Discussion:
Bug#499833: [SOLVED] - chccwdev cannot set device offline in Lenny
(too old to reply)
Stephen Powell
2010-02-03 16:10:02 UTC
Permalink
I finally found the cause of this pesky bug!
At some point, an "aptitude full-upgrade" seemed to fix this problem.
But not always.

The problem is that I could never come up with a consistent failure
scenario. Well, today, I finally did. It turns out
that, for me, the failure only occurs when using four device numbers:
0400, 0401, 0402, and 0403. When using any other device numbers,
everything works fine. Searching my machine, I found four mystery
files:

/etc/sysconfig/hardware/config-ccw-0.0.0400
/etc/sysconfig/hardware/config-ccw-0.0.0401
/etc/sysconfig/hardware/config-ccw-0.0.0402
/etc/sysconfig/hardware/config-ccw-0.0.0403

These were all empty files, zero bytes each, the kind one would get with
"touch" executed against a non-existent file name. There was another
file in the same directory,

/etc/sysconfig/hardware/config-ccw-0.0.0300

but this is for the (virtual) OSA card. It is not a DASD device. And its file
size is non-zero.

I'm not sure how these files got there. They may be leftovers from
a process that did not complete for some reason. Anyway, I erased the
files and now everything works as expected! The device does not
come online automatically anymore, and when I vary the device off,
it stays off! Hooray! Sorry for all your trouble.
--
To UNSUBSCRIBE, email to debian-bugs-dist-***@lists.debian.org
with a subject of "unsubscribe". Trouble? Contact ***@lists.debian.org
Frans Pop
2010-02-03 17:10:02 UTC
Permalink
Post by Stephen Powell
I finally found the cause of this pesky bug!
At some point, an "aptitude full-upgrade" seemed to fix this problem.
That was probably at times that sysconfig-hardware was broken... A next
fixed version of that package would have reintroduced your "problem".
Post by Stephen Powell
The problem is that I could never come up with a consistent failure
scenario. Well, today, I finally did. It turns out
0400, 0401, 0402, and 0403. When using any other device numbers,
everything works fine. Searching my machine, I found four mystery
They are not mystery files at all. They are part of sysconfig-hardware and
their exact purpose is to bring up devices during system boot!
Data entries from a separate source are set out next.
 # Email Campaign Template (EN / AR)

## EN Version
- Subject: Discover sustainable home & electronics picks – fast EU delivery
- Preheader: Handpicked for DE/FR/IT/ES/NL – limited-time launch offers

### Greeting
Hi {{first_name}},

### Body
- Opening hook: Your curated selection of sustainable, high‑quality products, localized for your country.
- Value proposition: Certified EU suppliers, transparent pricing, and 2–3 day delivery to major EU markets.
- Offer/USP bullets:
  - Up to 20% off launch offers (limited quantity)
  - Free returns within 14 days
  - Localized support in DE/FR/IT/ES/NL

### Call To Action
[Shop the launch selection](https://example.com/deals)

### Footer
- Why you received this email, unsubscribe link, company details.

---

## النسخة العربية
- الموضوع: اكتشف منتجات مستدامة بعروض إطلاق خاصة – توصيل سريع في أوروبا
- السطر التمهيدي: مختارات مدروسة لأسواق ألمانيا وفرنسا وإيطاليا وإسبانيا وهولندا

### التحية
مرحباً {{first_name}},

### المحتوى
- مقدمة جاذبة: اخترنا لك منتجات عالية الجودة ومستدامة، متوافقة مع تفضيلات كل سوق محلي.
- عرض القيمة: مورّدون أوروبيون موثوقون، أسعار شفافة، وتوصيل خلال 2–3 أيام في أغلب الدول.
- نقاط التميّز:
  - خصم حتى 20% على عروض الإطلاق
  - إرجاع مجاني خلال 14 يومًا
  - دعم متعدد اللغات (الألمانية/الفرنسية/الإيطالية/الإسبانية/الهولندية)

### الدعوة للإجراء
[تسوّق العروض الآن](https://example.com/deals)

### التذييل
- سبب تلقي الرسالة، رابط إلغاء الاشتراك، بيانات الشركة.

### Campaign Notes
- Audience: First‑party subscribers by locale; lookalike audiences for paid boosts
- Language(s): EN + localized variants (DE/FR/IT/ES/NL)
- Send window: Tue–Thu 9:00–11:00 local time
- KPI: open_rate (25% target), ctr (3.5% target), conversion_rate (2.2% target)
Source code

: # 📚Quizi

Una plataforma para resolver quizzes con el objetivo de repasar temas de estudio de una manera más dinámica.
They were almost certainly created when you installed the system because
you selected at that time to activate the devices.
Post by Stephen Powell
These were all empty files, zero bytes each, the kind one would get with
"touch" executed against a non-existent file name.
The files are essentially a trigger to bring the device up, so they don't
need any content. But they can contain configuration settings (depending
on the type of device).
--
To UNSUBSCRIBE, email to debian-bugs-dist-***@lists.debian.org
with a subject of "unsubscribe". Trouble? Contact ***@lists.debian.org
Stephen Powell
2010-02-03 18:20:02 UTC
Permalink
Post by Frans Pop
They are not mystery files at all. They are part of sysconfig-hardware and
their exact purpose is to bring up devices during system boot!
I'm sure that they are no mystery to you, but they *were* a mystery
to me until you explained their purpose.
I knew next to nothing about sysconfig-hardware, except that
it configured the OSA during boot. Now I know a little more.
Post by Frans Pop
They were almost certainly created when you installed the system because
you selected at that time to activate the devices.
That makes sense. That is how I did my first migration of data from
cdl minidisks to CMS minidisks: with the installer. However, after
migrating I deleted 0200-0203 and renamed 0400-0403 to 0200-0203.
This change was made in the CP directory entry for the virtual machine
in z/VM. This change was made without the knowledge of sysconfig-hardware.
So whenever a dynamically linked device showed up using one of the
device numbers 0400-0403, sysconfig-hardware was convinced it needed
to be brought online immediately! What I don't understand is why,
when it is *manually* varied offline *after* being brought online
automatically, sysconfig-hardware thinks that it has to be brought right
back online again! I'm not sure if this behavior is considered "working
as designed", but it's definitely not working as *desired*, at least not from my
point of view. Nevertheless, it's easy enough to circumvent. Just
delete the file.

My production minidisks, 0200-0203, are brought online automatically,
but in a different way. They are part of the "dasd" option passed to
the "dasd_mod" module via an "options" record in a file called
/etc/modprobe.d/dasd. This file is included in the initial RAM
file system image, of course. sysconfig-hardware is not needed to bring
these devices online. But if I *manually* take one of these devices
offline, it *stays* offline! It is only brought online *automatically*
during the boot process. (I can't get "/" offline while running,
of course, but I can get "/boot", "/home", and my swap partition offline
while running, if necessary.)

All of this is how my Lenny system works. I haven't done a Squeeze
install yet. Not on the s390 platform, that is.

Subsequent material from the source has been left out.